Con quella gente, non si sa dove finisce la lotta per la libertà e dove inizia il traffico di droga.
CUBA
Wasp Network di Olivier Assayas
Un altro film basato su una storia vera, pagina dimenticata dell’annoso scontro fra Cuba e gli Stati Uniti: negli anni ’90 una rete di spie cubane s’infiltra nella comunità in esilio in Florida per indagare sui gruppi di dissidenti che facevano azioni mirate nel tentativo di rovesciare il regime castrista. Fingendosi esuli volontari, contribuiranno dall’interno a limitare i danni, pagando un prezzo non secondario nel privato. Assayas pare troppo indeciso tra la spy story e le vite private dei suoi protagonisti (tra cui spicca l’ormai rodata accoppiata Edgar Ramirez e Penelope Cruz, già insieme in American Crime Story: The Assassination of Gianni Versace), dividendo nettamente il film in due parti. Ma la storia è intrigante e ben recitata.

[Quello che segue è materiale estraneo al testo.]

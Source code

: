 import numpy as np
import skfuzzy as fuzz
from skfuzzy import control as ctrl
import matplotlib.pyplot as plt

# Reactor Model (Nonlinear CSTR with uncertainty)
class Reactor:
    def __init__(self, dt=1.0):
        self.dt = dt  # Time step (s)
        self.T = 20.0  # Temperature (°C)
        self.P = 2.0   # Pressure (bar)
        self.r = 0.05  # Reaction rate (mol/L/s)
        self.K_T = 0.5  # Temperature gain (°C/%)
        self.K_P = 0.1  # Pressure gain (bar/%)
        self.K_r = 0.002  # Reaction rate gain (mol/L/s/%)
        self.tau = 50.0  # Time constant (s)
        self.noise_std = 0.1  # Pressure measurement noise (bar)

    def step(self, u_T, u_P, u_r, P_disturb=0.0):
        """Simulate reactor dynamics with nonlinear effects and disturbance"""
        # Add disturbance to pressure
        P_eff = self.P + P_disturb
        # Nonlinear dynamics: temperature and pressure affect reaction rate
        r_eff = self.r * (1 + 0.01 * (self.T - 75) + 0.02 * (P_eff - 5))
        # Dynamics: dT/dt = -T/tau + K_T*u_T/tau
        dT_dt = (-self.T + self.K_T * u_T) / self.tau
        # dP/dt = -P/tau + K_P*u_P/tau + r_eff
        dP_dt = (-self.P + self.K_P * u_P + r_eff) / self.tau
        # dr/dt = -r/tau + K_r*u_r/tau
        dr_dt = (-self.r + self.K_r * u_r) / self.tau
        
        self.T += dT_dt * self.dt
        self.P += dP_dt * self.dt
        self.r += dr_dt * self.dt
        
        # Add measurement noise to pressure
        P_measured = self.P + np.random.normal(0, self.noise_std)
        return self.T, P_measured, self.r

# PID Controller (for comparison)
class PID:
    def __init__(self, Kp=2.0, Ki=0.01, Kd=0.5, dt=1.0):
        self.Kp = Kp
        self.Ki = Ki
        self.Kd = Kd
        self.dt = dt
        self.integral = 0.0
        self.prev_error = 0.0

Occhio per occhio, dente per dente.
REPUBBLICA CECA, UCRAINA, SLOVACCHIA
The Painted Bird di Václav Marhoul
L’odissea di un bambino ebreo nell’Europa dell’est durante la Seconda Guerra Mondiale. Diviso in capitoli che sono le tappe nella discesa all’inferno del piccolo protagonista, il film di Marhoul è un pugno nello stomaco di quasi tre ore. Tratto dall’omonimo romanzo di Jerzy Kosinski è un film in cui la crudeltà e la brutalità sono presentate con una crudezza. E neppure la lente distanziante del bianco e nero sontuoso e di una fotografia impeccabile possono smorzarla. Homo homini lupus dicevano i latini, ma Marhoul porta il detto alle estreme conseguenze, fino ad estenderlo al regno animale. Per stomaci forti.

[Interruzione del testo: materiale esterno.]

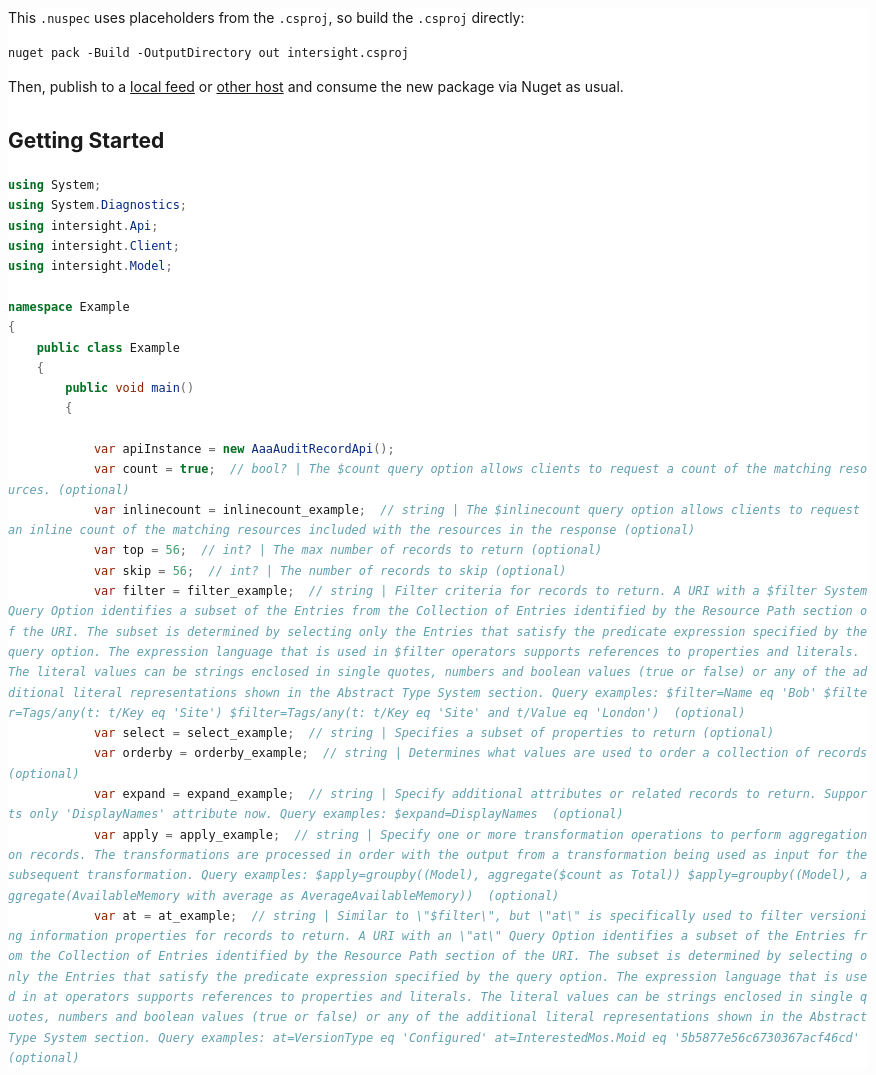 This `.nuspec` uses placeholders from the `.csproj`, so build the `.csproj` directly:

```
nuget pack -Build -OutputDirectory out intersight.csproj
```

Then, publish to a [local feed](https://docs.microsoft.com/en-us/nuget/hosting-packages/local-feeds) or [other host](https://docs.microsoft.com/en-us/nuget/hosting-packages/overview) and consume the new package via Nuget as usual.

<a name="getting-started"></a>
## Getting Started

```csharp
using System;
using System.Diagnostics;
using intersight.Api;
using intersight.Client;
using intersight.Model;

namespace Example
{
    public class Example
    {
        public void main()
        {

            var apiInstance = new AaaAuditRecordApi();
            var count = true;  // bool? | The $count query option allows clients to request a count of the matching resources. (optional) 
            var inlinecount = inlinecount_example;  // string | The $inlinecount query option allows clients to request an inline count of the matching resources included with the resources in the response (optional) 
            var top = 56;  // int? | The max number of records to return (optional) 
            var skip = 56;  // int? | The number of records to skip (optional) 
            var filter = filter_example;  // string | Filter criteria for records to return. A URI with a $filter System Query Option identifies a subset of the Entries from the Collection of Entries identified by the Resource Path section of the URI. The subset is determined by selecting only the Entries that satisfy the predicate expression specified by the query option. The expression language that is used in $filter operators supports references to properties and literals. The literal values can be strings enclosed in single quotes, numbers and boolean values (true or false) or any of the additional literal representations shown in the Abstract Type System section. Query examples: $filter=Name eq 'Bob' $filter=Tags/any(t: t/Key eq 'Site') $filter=Tags/any(t: t/Key eq 'Site' and t/Value eq 'London')  (optional) 
            var select = select_example;  // string | Specifies a subset of properties to return (optional) 
            var orderby = orderby_example;  // string | Determines what values are used to order a collection of records (optional) 
            var expand = expand_example;  // string | Specify additional attributes or related records to return. Supports only 'DisplayNames' attribute now. Query examples: $expand=DisplayNames  (optional) 
            var apply = apply_example;  // string | Specify one or more transformation operations to perform aggregation on records. The transformations are processed in order with the output from a transformation being used as input for the subsequent transformation. Query examples: $apply=groupby((Model), aggregate($count as Total)) $apply=groupby((Model), aggregate(AvailableMemory with average as AverageAvailableMemory))  (optional) 
            var at = at_example;  // string | Similar to \"$filter\", but \"at\" is specifically used to filter versioning information properties for records to return. A URI with an \"at\" Query Option identifies a subset of the Entries from the Collection of Entries identified by the Resource Path section of the URI. The subset is determined by selecting only the Entries that satisfy the predicate expression specified by the query option. The expression language that is used in at operators supports references to properties and literals. The literal values can be strings enclosed in single quotes, numbers and boolean values (true or false) or any of the additional literal representations shown in the Abstract Type System section. Query examples: at=VersionType eq 'Configured' at=InterestedMos.Moid eq '5b5877e56c6730367acf46cd'  (optional) 
```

Sa quando spronarmi e quando lasciarmi solo.
STATI UNITI
Marriage Story di Noah Baumbach
Contrariamente a quanto lascia pensare il titolo, questo film è più il ritratto di un divorzio che di un matrimonio. Prodotto da Netflix con due attori cari ad Hollywood come Scarlett Johansson e Adam Driver, arricchito da comprimari di spicco come Laura Dern e Alan Alda, sembrerebbe il classico prodotto da major. Invece ha il passo di certi film agrodolci anni ’80-’90, quando gli americani sapevano produrre piccoli, toccanti pellicole che parlano della vita vera. Solo che qui è una vita molto americana, divisa tra due città, Los Angeles e New York, che con l’America profonda hanno poco a che vedere.
Il risultato è quindi universale per certe dinamiche di coppia scoppiata. E contemporaneamente alieno per chiunque non abbia passato più di due settimane negli Stati Uniti. Fortunatamente l’intensità di Driver e la scioltezza della Johansson, insieme a una scrittura attenta, dotata del giusto grado di ironia, salvano il film quanto basta dal rischio “già visto”.